The upcoming concert marking the birthday of Giusseppe Verdi is the occasion for a kind of organized panic overseen by Cedric Livingston (Gambon) – who pronounces his first name See-dric, not Seh-dric as he reminds Wilf Bond (Connolly) regularly to his great exasperation.

Otherwise, things are pretty much as normal at Beecham House where friends and colleagues Wilf, Reggie Paget (Courtenay) and Cissy Robson (Collins) live a quiet life of looking back. Wilf though is just as concerned with chasing skirt as his libido remains in full flower even if the bloom has withered a bit on the rose. Cissy is growing increasingly forgetful but it is just a part of the indignities of old age. The somewhat courtly Reggie gives lectures to opera to schoolchildren who are more interested in rap. Everything is more or less peaceful.

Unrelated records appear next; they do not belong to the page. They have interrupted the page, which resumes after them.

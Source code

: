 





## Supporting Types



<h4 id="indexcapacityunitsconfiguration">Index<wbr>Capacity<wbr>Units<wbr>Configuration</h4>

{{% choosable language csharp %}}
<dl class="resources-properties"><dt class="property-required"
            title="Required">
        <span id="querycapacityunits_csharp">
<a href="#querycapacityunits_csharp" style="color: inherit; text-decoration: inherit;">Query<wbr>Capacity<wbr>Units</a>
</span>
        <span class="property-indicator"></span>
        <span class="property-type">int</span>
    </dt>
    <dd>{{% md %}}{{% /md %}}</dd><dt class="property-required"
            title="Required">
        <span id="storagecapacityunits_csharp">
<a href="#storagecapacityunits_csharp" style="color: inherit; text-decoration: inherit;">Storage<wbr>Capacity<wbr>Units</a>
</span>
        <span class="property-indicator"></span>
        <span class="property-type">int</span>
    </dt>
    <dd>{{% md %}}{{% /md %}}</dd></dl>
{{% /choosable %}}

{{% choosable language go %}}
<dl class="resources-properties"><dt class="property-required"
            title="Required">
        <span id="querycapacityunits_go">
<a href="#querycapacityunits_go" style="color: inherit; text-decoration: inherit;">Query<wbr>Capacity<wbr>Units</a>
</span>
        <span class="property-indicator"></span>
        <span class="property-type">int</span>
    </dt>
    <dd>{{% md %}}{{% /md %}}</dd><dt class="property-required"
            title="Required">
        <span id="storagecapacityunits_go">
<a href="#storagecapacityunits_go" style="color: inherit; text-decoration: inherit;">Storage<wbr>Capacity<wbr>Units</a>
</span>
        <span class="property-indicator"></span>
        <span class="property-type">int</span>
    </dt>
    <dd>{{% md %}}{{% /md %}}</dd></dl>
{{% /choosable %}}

But things are turned upside down on themselves and into an uproar when the pretty but harried Dr. Lucy Cogan (S. Smith) introduces the newest resident – the diva Jean Horton (M. Smith), one of the most famous and beloved opera singers of her day. However, she had a tumultuous marriage to Reginald that ended with her infidelity. They haven’t spoken in decades.

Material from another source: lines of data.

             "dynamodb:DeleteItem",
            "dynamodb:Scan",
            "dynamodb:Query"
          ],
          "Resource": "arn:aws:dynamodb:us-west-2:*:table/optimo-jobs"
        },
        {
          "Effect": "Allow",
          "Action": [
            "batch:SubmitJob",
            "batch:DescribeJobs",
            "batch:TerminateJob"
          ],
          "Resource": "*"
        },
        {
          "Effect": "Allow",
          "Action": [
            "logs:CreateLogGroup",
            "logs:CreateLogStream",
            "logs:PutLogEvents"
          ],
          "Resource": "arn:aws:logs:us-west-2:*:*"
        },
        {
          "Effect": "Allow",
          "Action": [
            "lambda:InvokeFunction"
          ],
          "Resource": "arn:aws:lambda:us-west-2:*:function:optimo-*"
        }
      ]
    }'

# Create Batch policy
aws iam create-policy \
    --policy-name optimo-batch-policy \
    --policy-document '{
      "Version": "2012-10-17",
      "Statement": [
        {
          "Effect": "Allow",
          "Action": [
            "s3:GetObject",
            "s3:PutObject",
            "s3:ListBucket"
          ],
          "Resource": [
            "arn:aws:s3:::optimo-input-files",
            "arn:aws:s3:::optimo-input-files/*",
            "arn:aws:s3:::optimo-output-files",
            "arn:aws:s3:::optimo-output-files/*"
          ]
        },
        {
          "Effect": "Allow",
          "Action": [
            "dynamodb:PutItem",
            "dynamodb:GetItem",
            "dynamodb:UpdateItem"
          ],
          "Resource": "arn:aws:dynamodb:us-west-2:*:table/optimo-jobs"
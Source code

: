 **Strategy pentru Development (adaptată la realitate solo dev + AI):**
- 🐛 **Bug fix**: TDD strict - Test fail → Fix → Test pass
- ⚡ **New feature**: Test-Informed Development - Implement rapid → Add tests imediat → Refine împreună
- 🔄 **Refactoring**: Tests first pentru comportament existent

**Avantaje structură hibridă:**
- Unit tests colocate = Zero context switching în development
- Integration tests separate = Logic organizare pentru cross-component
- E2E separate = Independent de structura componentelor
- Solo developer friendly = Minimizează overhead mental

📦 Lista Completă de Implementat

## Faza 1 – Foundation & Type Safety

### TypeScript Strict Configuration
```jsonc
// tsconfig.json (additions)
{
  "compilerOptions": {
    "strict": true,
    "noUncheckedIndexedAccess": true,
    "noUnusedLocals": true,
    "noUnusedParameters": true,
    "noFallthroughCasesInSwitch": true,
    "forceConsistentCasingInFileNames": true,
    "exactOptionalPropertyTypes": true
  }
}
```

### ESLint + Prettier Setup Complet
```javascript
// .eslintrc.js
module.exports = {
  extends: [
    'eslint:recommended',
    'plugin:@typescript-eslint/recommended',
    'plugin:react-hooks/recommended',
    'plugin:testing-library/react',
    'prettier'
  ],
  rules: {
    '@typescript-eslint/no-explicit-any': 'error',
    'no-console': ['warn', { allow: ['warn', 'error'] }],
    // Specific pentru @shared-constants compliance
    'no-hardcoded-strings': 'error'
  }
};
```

But worse still Cedric wants a reunion between Jean, Reggie, Wilf and Cissy whose quartet of Rigoletto‘s “Bella figlia dell’amore” was one of opera’s greatest moments ever and has recently been re-released on compact disc – which in itself is a bit anachronistic. Jean however wants no part of it and Reggie while understanding that the revenue such a reunion would generate might well save their home is understandably unenthusiastic for such a grouping. However, he’s game and sets out to change the mind of the diva.

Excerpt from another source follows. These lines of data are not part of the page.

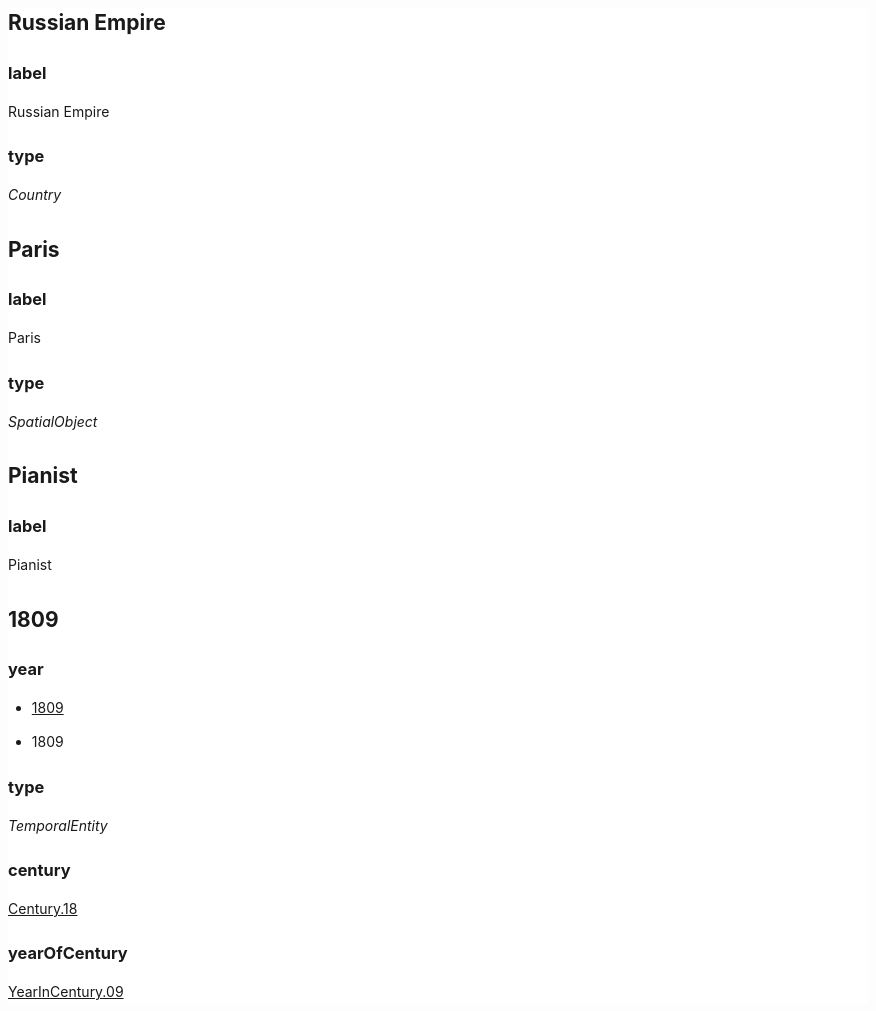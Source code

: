 ## Russian Empire

### label


Russian Empire

### type


*Country*

## Paris

### label


Paris

### type


*SpatialObject*

## Pianist

### label


Pianist

## 1809

### year

 - [1809](#1809)

 - 1809

### type


*TemporalEntity*

### century


[Century.18](#Century.18)

### yearOfCentury


[YearInCentury.09](#YearInCentury.09)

Cissy for some reason seems particularly motivated to see it happen and she befriends Jean who seems somewhat lost and soon the reason for Jean’s reluctance becomes clear – she’s terrified that her voice is gone, that in doing this performance her fans will always remember her for a last debacle instead of the great career she enjoyed. And as the time draws nigh for the performance, it appears certain that there may not be a home for her to live in for much longer.

This is Hoffman’s directorial debut (technically he directed Straight Time for a few days back in 1978 but withdrew after he found it too difficult to direct and act simultaneously – he doesn’t appear hear as an actor for that reason) and he chose his material wisely. As a director he’s smart enough to keep things fairly simple; there aren’t a lot of camera tricks here, the storytelling is simple and elegant. While he doesn’t show anything extraordinary neither does he make any mistakes.

This is based on a play by screenwriter Ronald Harwood, a Hollywood veteran whose résumé includes The Dresser, The Pianist and Being Julia. Like many of his works, Quartet shows Harwood’s fascination for performers and their venues. This shows performers in the twilight of their careers which you’d almost expect from Harwood who is himself a septuagenarian.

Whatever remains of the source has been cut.